Ultimately, the Cecchetti method trains its dancers to think about ballet as an exact science. More than other types of classical ballet, the Cecchetti method teaches the flowing of arms between the various positions. Cecchetti students are taught to think about the movements of their appendages, such as legs and head, as one unit in relation to their full body. The rigorous technique also focuses on quick feet, crisp lines and seamless transitions between positions.

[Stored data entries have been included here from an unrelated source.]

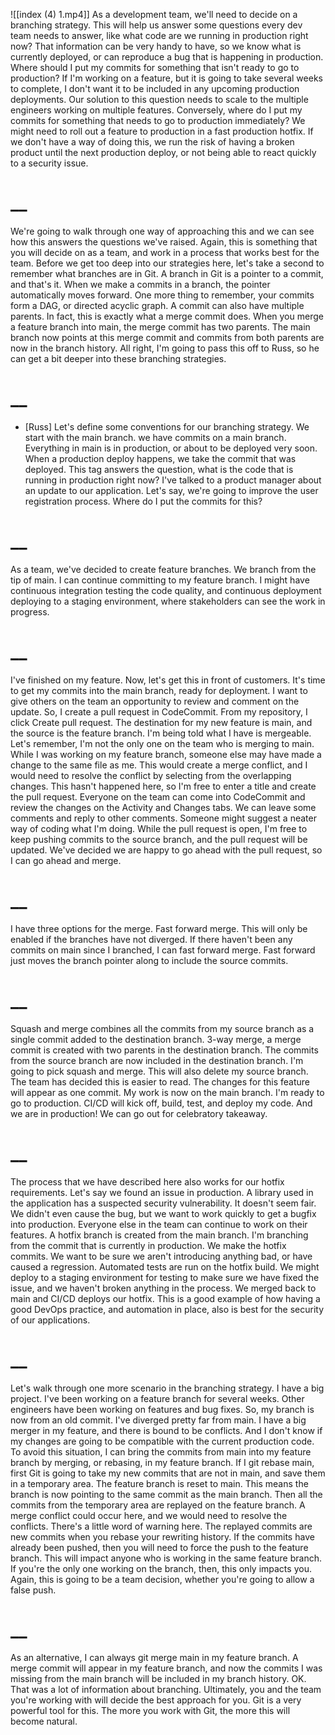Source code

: ![[index (4) 1.mp4]]
As a development team, we'll need to decide on a branching strategy. This will help us answer some questions every dev team needs to answer, like what code are we running in production right now? That information can be very handy to have, so we know what is currently deployed, or can reproduce a bug that is happening in production. Where should I put my commits for something that isn't ready to go to production? If I'm working on a feature, but it is going to take several weeks to complete, I don't want it to be included in any upcoming production deployments. Our solution to this question needs to scale to the multiple engineers working on multiple features. Conversely, where do I put my commits for something that needs to go to production immediately? We might need to roll out a feature to production in a fast production hotfix. If we don't have a way of doing this, we run the risk of having a broken product until the next production deploy, or not being able to react quickly to a security issue.
# __
We're going to walk through one way of approaching this and we can see how this answers the questions we've raised. Again, this is something that you will decide on as a team, and work in a process that works best for the team. Before we get too deep into our strategies here, let's take a second to remember what branches are in Git. A branch in Git is a pointer to a commit, and that's it. When we make a commits in a branch, the pointer automatically moves forward. One more thing to remember, your commits form a DAG, or directed acyclic graph. A commit can also have multiple parents. In fact, this is exactly what a merge commit does. When you merge a feature branch into main, the merge commit has two parents. The main branch now points at this merge commit and commits from both parents are now in the branch history. All right, I'm going to pass this off to Russ, so he can get a bit deeper into these branching strategies.
# __
- [Russ] Let's define some conventions for our branching strategy. We start with the main branch. we have commits on a main branch. Everything in main is in production, or about to be deployed very soon. When a production deploy happens, we take the commit that was deployed. This tag answers the question, what is the code that is running in production right now? I've talked to a product manager about an update to our application. Let's say, we're going to improve the user registration process. Where do I put the commits for this?
# __
As a team, we've decided to create feature branches. We branch from the tip of main. I can continue committing to my feature branch. I might have continuous integration testing the code quality, and continuous deployment deploying to a staging environment, where stakeholders can see the work in progress.
# __
I've finished on my feature. Now, let's get this in front of customers. It's time to get my commits into the main branch, ready for deployment. I want to give others on the team an opportunity to review and comment on the update. So, I create a pull request in CodeCommit. From my repository, I click Create pull request. The destination for my new feature is main, and the source is the feature branch. I'm being told what I have is mergeable. Let's remember, I'm not the only one on the team who is merging to main. While I was working on my feature branch, someone else may have made a change to the same file as me. This would create a merge conflict, and I would need to resolve the conflict by selecting from the overlapping changes. This hasn't happened here, so I'm free to enter a title and create the pull request. Everyone on the team can come into CodeCommit and review the changes on the Activity and Changes tabs. We can leave some comments and reply to other comments. Someone might suggest a neater way of coding what I'm doing. While the pull request is open, I'm free to keep pushing commits to the source branch, and the pull request will be updated. We've decided we are happy to go ahead with the pull request, so I can go ahead and merge.
# __
I have three options for the merge. Fast forward merge. This will only be enabled if the branches have not diverged. If there haven't been any commits on main since I branched, I can fast forward merge. Fast forward just moves the branch pointer along to include the source commits.
# __
Squash and merge combines all the commits from my source branch as a single commit added to the destination branch. 3-way merge, a merge commit is created with two parents in the destination branch. The commits from the source branch are now included in the destination branch. I'm going to pick squash and merge. This will also delete my source branch. The team has decided this is easier to read. The changes for this feature will appear as one commit. My work is now on the main branch. I'm ready to go to production. CI/CD will kick off, build, test, and deploy my code. And we are in production! We can go out for celebratory takeaway.
# __
The process that we have described here also works for our hotfix requirements. Let's say we found an issue in production. A library used in the application has a suspected security vulnerability. It doesn't seem fair. We didn't even cause the bug, but we want to work quickly to get a bugfix into production. Everyone else in the team can continue to work on their features. A hotfix branch is created from the main branch. I'm branching from the commit that is currently in production. We make the hotfix commits. We want to be sure we aren't introducing anything bad, or have caused a regression. Automated tests are run on the hotfix build. We might deploy to a staging environment for testing to make sure we have fixed the issue, and we haven't broken anything in the process. We merged back to main and CI/CD deploys our hotfix. This is a good example of how having a good DevOps practice, and automation in place, also is best for the security of our applications.
# __
Let's walk through one more scenario in the branching strategy. I have a big project. I've been working on a feature branch for several weeks. Other engineers have been working on features and bug fixes. So, my branch is now from an old commit. I've diverged pretty far from main. I have a big merger in my feature, and there is bound to be conflicts. And I don't know if my changes are going to be compatible with the current production code. To avoid this situation, I can bring the commits from main into my feature branch by merging, or rebasing, in my feature branch. If I git rebase main, first Git is going to take my new commits that are not in main, and save them in a temporary area. The feature branch is reset to main. This means the branch is now pointing to the same commit as the main branch. Then all the commits from the temporary area are replayed on the feature branch. A merge conflict could occur here, and we would need to resolve the conflicts. There's a little word of warning here. The replayed commits are new commits when you rebase your rewriting history. If the commits have already been pushed, then you will need to force the push to the feature branch. This will impact anyone who is working in the same feature branch. If you're the only one working on the branch, then, this only impacts you. Again, this is going to be a team decision, whether you're going to allow a false push.
# __
As an alternative, I can always git merge main in my feature branch. A merge commit will appear in my feature branch, and now the commits I was missing from the main branch will be included in my branch history. OK. That was a lot of information about branching. Ultimately, you and the team you're working with will decide the best approach for you. Git is a very powerful tool for this. The more you work with Git, the more this will become natural.
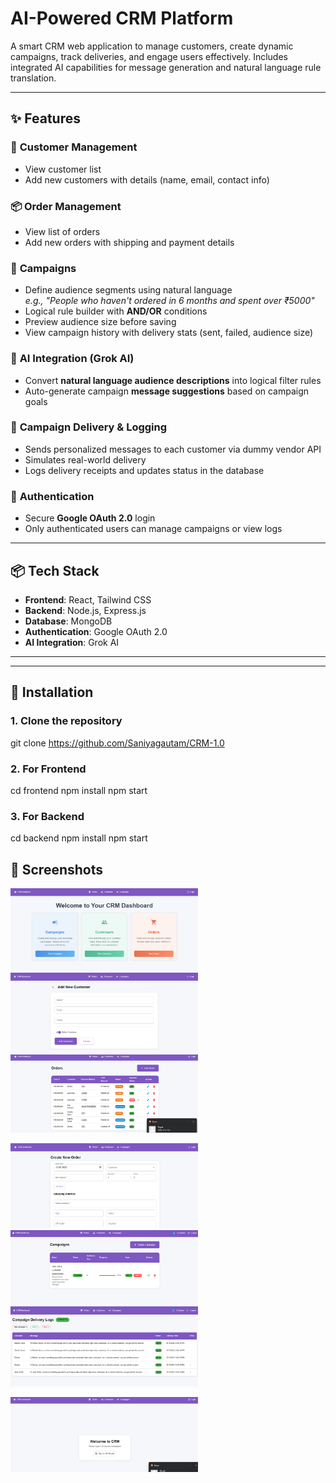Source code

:#  AI-Powered CRM Platform

A smart CRM web application to manage customers, create dynamic campaigns, track deliveries, and engage users effectively. Includes integrated AI capabilities for message generation and natural language rule translation.

---

## ✨ Features

### 👥 **Customer Management**
- View customer list
- Add new customers with details (name, email, contact info)

### 📦 **Order Management**
- View list of orders
- Add new orders with shipping and payment details

### 📣 **Campaigns**
- Define audience segments using natural language  
  _e.g., "People who haven't ordered in 6 months and spent over ₹5000"_
- Logical rule builder with **AND/OR** conditions
- Preview audience size before saving
- View campaign history with delivery stats (sent, failed, audience size)

### 🤖 **AI Integration (Grok AI)**
- Convert **natural language audience descriptions** into logical filter rules
- Auto-generate campaign **message suggestions** based on campaign goals

### 🚚 **Campaign Delivery & Logging**
- Sends personalized messages to each customer via dummy vendor API
- Simulates real-world delivery
- Logs delivery receipts and updates status in the database

### 🔐 **Authentication**
- Secure **Google OAuth 2.0** login
- Only authenticated users can manage campaigns or view logs

---

## 📦 Tech Stack

- **Frontend**: React, Tailwind CSS
- **Backend**: Node.js, Express.js
- **Database**: MongoDB
- **Authentication**: Google OAuth 2.0
- **AI Integration**: Grok AI 

---

---

## 🚀 Installation

### 1. Clone the repository


git clone https://github.com/Saniyagautam/CRM-1.0

### 2. For Frontend

cd frontend
npm install
npm start

### 3. For Backend
cd backend
npm install
npm start


## 📸 Screenshots

<p float="left">
  <img src="https://github.com/Saniyagautam/CRM-1.0/blob/main/frontend/public/dashboard.png?raw=true" width="300" alt="Dashboard" />
  <img src="https://github.com/Saniyagautam/CRM-1.0/blob/main/frontend/public/add%20customer.png?raw=true" width="300" alt="Add Customer" />
  <img src="https://github.com/Saniyagautam/CRM-1.0/blob/main/frontend/public/otrders.png?raw=true" width="300" alt="Orders" />
</p>

<p float="left">
  <img src="https://github.com/Saniyagautam/CRM-1.0/blob/main/frontend/public/add%20order.png?raw=true" width="300" alt="Add Order" />
  <img src="https://github.com/Saniyagautam/CRM-1.0/blob/main/frontend/public/campaigns.png?raw=true" width="300" alt="Campaigns" />
  <img src="https://github.com/Saniyagautam/CRM-1.0/blob/main/frontend/public/campaign%20logs.png?raw=true" width="300" alt="Campaign Logs" />
</p>

<p float="left">
  <img src="https://github.com/Saniyagautam/CRM-1.0/blob/main/frontend/public/google%20authentication.png?raw=true" width="300" alt="Google Auth" />
</p>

The Cecchetti method also advocates natural turnout, based on a natural range of motion, rather than teaching dancers to force the turnout of their feet. Anna Pavlova is one of the many famous ballerinas who was influenced by the method.
Imperial Classical Ballet
ISTD, the Imperial Society of Teachers of Dancing is a London based examination board that conducts dance exams worldwide for a range of dance methods, from Ballroom to Bharatnatyam. Imperial Classical Ballet is what we learn at TLFCB. Imperial Classical Ballet is based on the teaching of the French School at the Paris Opéra. The syllabus, first written in 1913, has evolved to promote the English classical ballet method and to address the changing needs of ballet dancers today. Focusing on encouraging a sound basic technique and an understanding of musical interpretation it provides the essentials of a pure classical training. ISTD also has another method of ballet known as the Cecchetti Classical method. The other main facet of the English method is the Royal Academy of Dance or RAD which was founded in 1921. It is also an examination board.
Watch Lise’s Solo from Frederick Ashton’s La Fille Mal Gardée. It is a classic English ballet and is a regular part of The Royal Ballet’s repertoire.
All in all, we find that it is the coming together of many small, diverse details that bring uniqueness and a special something to all these methods. It leaves you feeling something different each time you watch a ballet performance.